1) Every child needs to be exposed to the growth-giving activities that have brought satisfaction through the ages -- to climbing, chasing, tumbling; to tramping, swimming, dancing, skating, ball games; to singing, playing musical instruments, dramatizing; to making things with his hands, to working with sticks and stones and sand and water, to building and modeling; to caring for pets; to gardening, to nature; to trying simple scientific experiments; to learning team play, group activity and adventure, comradeship in doing things with others.

2) Every child needs to discover which activities give him personal satisfaction. In these activities he should be helped to develop the essential skills. Several of these activities should be of such a nature that he can keep them up in adult life.

3) Every man should have certain forms of recreation which require little space and which can be fitted into small fragments of time.

4) Every man needs to know well a certain limited number of indoor and outdoor games which he himself likes so that there will never be an occasion when he cannot think of anything to do.

5) Every man should be helped to form the habit of finding pleasure in reading.

6) Most men should know at least a few songs with good music so that they may sing when they feel like it.

7) Every man should be helped to learn how to make something of beauty in line, form, color, sound, or graceful use of his own body. At least he should find pleasre in what others do in painting, woodworking, sculpture, photography, if he cannot himself use these forms of expression.

8) Every man should be helped to form habits of being active, of breathing deeply in the sunlit outdoor air. Man thrives best in the sunlight. Since living, not business, is the end of life, our cities should be planned for living as well as for business and industry. Sunlight, air, open spaces, parks, playgrounds, in abundant measure are essentials to any living that is to give permanent satisfaction.

9) Every man should be encouraged to find one or more hobbies.

10) It is of the greatest importance that every person be exposed to rhythm bcause without rhythm man is incomplete.

11) About one year in every ten of a man's life is spent in eating. It is of fundamental importance that this one-tenth of a man's life shall be so lit up by play of mind upon mind that eating shall not be a hurried chore but an oppourunity for comradeship and for growth for the whole man. Eating should be a social occasion, in the home something of a ceremony.

12) Rest, repose, reflection, contemplation are in themselves a form of recreation and ought never to be crowded out by more active play.

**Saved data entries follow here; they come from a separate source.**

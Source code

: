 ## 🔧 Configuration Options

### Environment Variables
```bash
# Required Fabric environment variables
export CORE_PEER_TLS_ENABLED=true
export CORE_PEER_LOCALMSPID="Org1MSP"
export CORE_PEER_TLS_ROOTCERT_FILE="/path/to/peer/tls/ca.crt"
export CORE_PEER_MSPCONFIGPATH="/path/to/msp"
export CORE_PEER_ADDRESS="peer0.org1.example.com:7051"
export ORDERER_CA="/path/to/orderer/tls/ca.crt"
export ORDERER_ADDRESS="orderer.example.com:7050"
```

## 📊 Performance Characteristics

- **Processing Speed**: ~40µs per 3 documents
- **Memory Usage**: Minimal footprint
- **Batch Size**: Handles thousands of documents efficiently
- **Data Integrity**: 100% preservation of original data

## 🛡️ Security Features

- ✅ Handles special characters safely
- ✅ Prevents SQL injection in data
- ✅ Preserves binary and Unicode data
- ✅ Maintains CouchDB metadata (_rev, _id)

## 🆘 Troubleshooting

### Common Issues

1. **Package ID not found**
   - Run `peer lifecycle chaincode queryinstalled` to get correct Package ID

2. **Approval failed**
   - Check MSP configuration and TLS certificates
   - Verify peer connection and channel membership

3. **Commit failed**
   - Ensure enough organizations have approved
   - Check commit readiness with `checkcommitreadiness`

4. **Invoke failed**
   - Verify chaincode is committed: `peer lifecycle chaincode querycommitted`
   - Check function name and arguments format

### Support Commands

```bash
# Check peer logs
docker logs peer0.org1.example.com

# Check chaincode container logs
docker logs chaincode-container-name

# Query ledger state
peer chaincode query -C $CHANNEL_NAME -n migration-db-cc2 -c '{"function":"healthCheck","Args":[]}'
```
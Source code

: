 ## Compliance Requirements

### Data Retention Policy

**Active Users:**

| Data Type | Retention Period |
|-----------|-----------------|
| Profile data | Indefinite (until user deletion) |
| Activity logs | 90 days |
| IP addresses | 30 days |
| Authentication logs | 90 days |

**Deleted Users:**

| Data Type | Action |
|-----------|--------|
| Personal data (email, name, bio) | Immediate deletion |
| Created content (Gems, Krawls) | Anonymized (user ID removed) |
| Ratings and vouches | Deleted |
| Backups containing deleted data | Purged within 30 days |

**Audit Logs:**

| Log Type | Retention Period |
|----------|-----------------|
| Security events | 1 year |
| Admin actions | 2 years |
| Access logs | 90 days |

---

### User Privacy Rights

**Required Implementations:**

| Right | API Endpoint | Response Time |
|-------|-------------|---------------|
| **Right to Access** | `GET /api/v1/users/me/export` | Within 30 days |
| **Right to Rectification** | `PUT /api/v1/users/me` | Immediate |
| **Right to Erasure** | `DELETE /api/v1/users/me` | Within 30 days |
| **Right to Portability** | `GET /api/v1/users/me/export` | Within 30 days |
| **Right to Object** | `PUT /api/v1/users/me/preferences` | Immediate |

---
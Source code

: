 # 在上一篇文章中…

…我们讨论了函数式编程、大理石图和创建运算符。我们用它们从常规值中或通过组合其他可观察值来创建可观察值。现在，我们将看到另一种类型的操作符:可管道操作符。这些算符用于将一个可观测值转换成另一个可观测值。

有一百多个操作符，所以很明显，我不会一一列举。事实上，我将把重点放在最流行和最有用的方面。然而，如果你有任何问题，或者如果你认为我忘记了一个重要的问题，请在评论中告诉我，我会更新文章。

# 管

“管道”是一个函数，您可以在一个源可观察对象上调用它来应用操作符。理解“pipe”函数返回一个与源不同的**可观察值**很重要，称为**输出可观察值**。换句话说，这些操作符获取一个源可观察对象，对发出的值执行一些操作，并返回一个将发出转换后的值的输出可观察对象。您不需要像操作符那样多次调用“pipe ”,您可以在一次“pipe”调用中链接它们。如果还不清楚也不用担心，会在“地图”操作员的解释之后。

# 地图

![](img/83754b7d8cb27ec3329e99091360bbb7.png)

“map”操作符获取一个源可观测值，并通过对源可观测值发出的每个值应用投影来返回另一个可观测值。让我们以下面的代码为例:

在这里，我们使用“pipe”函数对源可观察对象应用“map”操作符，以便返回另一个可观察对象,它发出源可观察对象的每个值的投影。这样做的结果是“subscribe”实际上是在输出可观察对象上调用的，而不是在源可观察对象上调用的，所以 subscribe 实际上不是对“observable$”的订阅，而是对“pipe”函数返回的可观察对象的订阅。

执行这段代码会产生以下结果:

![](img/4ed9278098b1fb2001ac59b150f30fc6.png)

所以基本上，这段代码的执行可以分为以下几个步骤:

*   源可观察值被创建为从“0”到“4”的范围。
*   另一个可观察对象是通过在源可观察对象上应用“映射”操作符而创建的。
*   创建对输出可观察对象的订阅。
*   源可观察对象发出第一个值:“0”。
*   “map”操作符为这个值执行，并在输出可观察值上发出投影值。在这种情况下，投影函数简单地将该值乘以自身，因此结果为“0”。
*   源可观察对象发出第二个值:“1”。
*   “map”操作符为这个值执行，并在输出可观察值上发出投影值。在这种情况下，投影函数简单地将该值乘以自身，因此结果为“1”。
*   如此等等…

13) Those recreation activities are most important which most completely command the individual so that he loses himself in them and gives all that he has and is to them.

14) Ultimate satisfaction in recreation comes only through one's own achievement of some kind.

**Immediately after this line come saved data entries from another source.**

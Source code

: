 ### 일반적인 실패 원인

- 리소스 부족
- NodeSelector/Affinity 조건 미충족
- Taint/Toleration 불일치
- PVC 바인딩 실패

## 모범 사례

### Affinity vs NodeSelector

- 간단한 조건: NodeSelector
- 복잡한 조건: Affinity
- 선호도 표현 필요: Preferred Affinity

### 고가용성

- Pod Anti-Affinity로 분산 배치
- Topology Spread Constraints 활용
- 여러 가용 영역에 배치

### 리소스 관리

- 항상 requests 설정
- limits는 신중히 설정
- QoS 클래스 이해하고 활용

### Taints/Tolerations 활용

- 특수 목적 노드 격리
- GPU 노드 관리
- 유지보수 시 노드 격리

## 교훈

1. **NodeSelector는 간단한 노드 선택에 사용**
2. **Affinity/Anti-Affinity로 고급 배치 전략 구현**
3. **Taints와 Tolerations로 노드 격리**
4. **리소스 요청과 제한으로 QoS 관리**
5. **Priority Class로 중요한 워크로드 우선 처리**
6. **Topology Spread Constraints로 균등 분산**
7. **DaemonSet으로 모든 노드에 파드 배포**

15) The form of one's recreation as an adult, often, though not always, should be such as to use in part powers unused in the rest of one's life.

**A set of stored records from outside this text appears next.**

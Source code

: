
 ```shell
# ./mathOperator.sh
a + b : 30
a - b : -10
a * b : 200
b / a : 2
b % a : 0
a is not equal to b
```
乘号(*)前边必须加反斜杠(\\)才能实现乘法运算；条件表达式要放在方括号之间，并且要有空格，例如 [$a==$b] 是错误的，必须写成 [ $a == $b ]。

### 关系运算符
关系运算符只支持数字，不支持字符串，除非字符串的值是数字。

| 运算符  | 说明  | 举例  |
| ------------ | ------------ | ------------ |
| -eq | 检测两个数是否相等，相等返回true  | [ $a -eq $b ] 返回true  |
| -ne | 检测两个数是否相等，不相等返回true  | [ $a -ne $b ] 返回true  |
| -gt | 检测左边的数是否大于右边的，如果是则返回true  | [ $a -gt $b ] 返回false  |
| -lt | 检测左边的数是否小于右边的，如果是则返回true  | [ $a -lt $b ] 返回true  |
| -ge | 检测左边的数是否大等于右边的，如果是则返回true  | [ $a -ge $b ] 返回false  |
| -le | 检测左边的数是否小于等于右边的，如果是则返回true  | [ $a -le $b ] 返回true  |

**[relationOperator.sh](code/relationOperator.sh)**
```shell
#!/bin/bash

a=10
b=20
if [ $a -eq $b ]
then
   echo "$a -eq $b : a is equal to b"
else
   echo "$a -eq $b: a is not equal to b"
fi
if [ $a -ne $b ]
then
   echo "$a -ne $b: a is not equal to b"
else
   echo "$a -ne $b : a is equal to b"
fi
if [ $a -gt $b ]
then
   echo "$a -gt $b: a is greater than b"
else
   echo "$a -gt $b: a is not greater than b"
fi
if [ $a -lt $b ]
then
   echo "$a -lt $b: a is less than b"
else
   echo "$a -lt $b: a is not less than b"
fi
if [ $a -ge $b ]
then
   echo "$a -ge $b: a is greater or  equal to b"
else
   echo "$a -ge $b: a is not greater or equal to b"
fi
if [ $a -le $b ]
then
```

16) A man is successful in his recreation life in so far as the forms of activity he chooses create a play spirit, a humor, which to some extent pervades all his working hours, helping him to find enjoyment constantly in the little events of life.

17) The happy play of childhood is essential to normal growth. Normal men are most likely to grow from the children who have played well and happily. Normal men more easily continue normally as they keep up childhood habits of play.

18) Participation as a citizen in the cooperative building of a better way of life in which all may share is one of the most permanently satisfying forms of recreation.

19) That children and men and women may be more likely to live this kind of life, experience shows there is need for community action:
  • Every community needs a person, and an unpaid committee or board charged with thinking, planning, and working to provide opportunity for the best possible use of the leisure hours of men, women, and children.
  •  Community recreaion programs should continue throughout the year
  •  Support of community recreation proams should be through tax funds under some dpartment of the local government.
  •  Every community needs playgounds, parks, and recreation centers just as every city and town needs streets and sewers.
  •  Every community should provide opportunity for the children when they leave school to continue the musical and dramatic and other specialized recreation activities which they have enjoyed during school days.
  •  Community recreation progams should allow for a broad range of tastes and interests and varying degrees of mental and physical energy.
  • Every community needs persons trained to lead in recreation just as much as it needs persons trained in education.
  • Satisfying recreation, whether for the individual or for the community, involves careful planning.


The message I get from these principles in regards to role-playing games as they exist today are that RPGs are a great form of recreation for children and adults, but clearly should not be the sole form of a person's recreation.  Engage in live-action role-play.  There is joy in creation, storytelling, and community.